Extracted data entries:
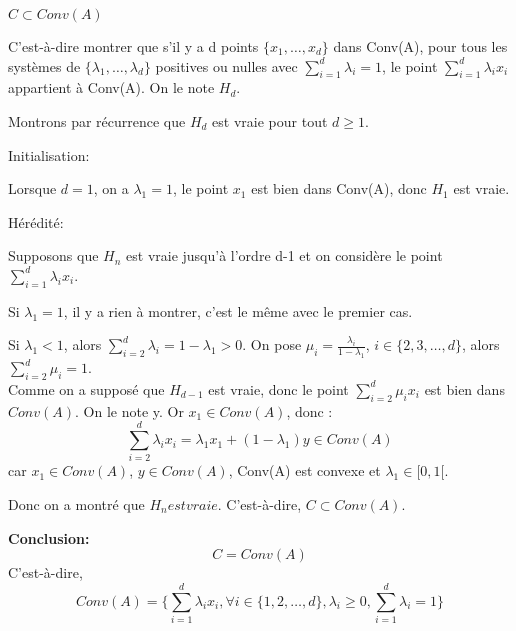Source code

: \documentclass{article}
\begin{document}
\vspace{2em}
\textbf{\Large{$C \subset Conv(A)$}}\\
\par 
C'est-à-dire montrer que s'il y a d points $\{x_{1},\dots,x_{d}\}$ dans Conv(A), pour tous les  systèmes de $\{\lambda_{1},\dots,\lambda_{d}\}$ positives ou nulles avec $\sum\limits_{i=1}^{d}\lambda_{i}=1$, le point 
$\sum\limits_{i=1}^{d}\lambda_{i}x_{i}$ appartient à Conv(A). On le note $H_{d}$. \par
Montrons par récurrence que $H_{d}$ est vraie pour tout $d\geq 1$.\par
Initialisation:\par
Lorsque $d=1$, on a $\lambda_{1}=1$, le point $x_{1}$ est bien dans Conv(A), donc $H_{1}$ est vraie. \par

Hérédité:\par
Supposons que $H_{n}$ est vraie jusqu'à l'ordre d-1 et on considère le point $\sum\limits_{i=1}^{d}\lambda_{i}x_{i}$.\par
Si $\lambda_{1}=1$, il y a rien à montrer, c'est le même avec le premier cas.\par
Si $\lambda_{1} <1$, alors $\sum\limits_{i=2}^{d}\lambda_{i}=1-\lambda_{1}>0$. On pose 
$\mu_{i}=\frac{\lambda_{i}}{1-\lambda_{1}}$, $i \in \{2,3,\dots,d\}$, alors $\sum\limits_{i=2}^{d}\mu_{i}=1$.\\
Comme on a supposé que $H_{d-1}$ est vraie, donc le point $\sum\limits_{i=2}^{d}\mu_{i}x_{i}$ est bien dans $Conv(A)$. On le note y. Or $x_{1} \in Conv(A)$, donc :
\begin{equation}
    \sum\limits_{i=2}^{d}\lambda_{i}x_{i}=\lambda_{1}x_{1}+(1-\lambda_{1})y \in Conv(A)\nonumber
\end{equation}
car $x_{1} \in Conv(A)$, $y \in Conv(A)$, Conv(A) est convexe et $\lambda_{1} \in [0,1[$.\par
Donc on a montré que $H_{n} est vraie.$
C'est-à-dire, $C \subset Conv(A)$.\par

\vspace{2em}
\textbf{\Large{Conclusion:}}\\
\begin{equation}
    C=Conv(A)\nonumber
\end{equation}
C'est-à-dire,
\begin{equation}
    Conv(A)=\{\sum\limits_{i=1}^{d}\lambda_{i}x_{i}, \forall i \in \{1,2,\dots,d\},\lambda_{i}\geq0,\sum\limits_{i=1}^{d}\lambda_{i}=1\}\nonumber
\end{equation}
\end{document}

▸ PROMPT:
All lines above with the word "montrer" need to be reported.

▸ SOLUTION:
C'est-à-dire montrer que s'il y a d points $\{x_{1},\dots,x_{d}\}$ dans Conv(A), pour tous les  systèmes de $\{\lambda_{1},\dots,\lambda_{d}\}$ positives ou nulles avec $\sum\limits_{i=1}^{d}\lambda_{i}=1$, le point 
Si $\lambda_{1}=1$, il y a rien à montrer, c'est le même avec le premier cas.\par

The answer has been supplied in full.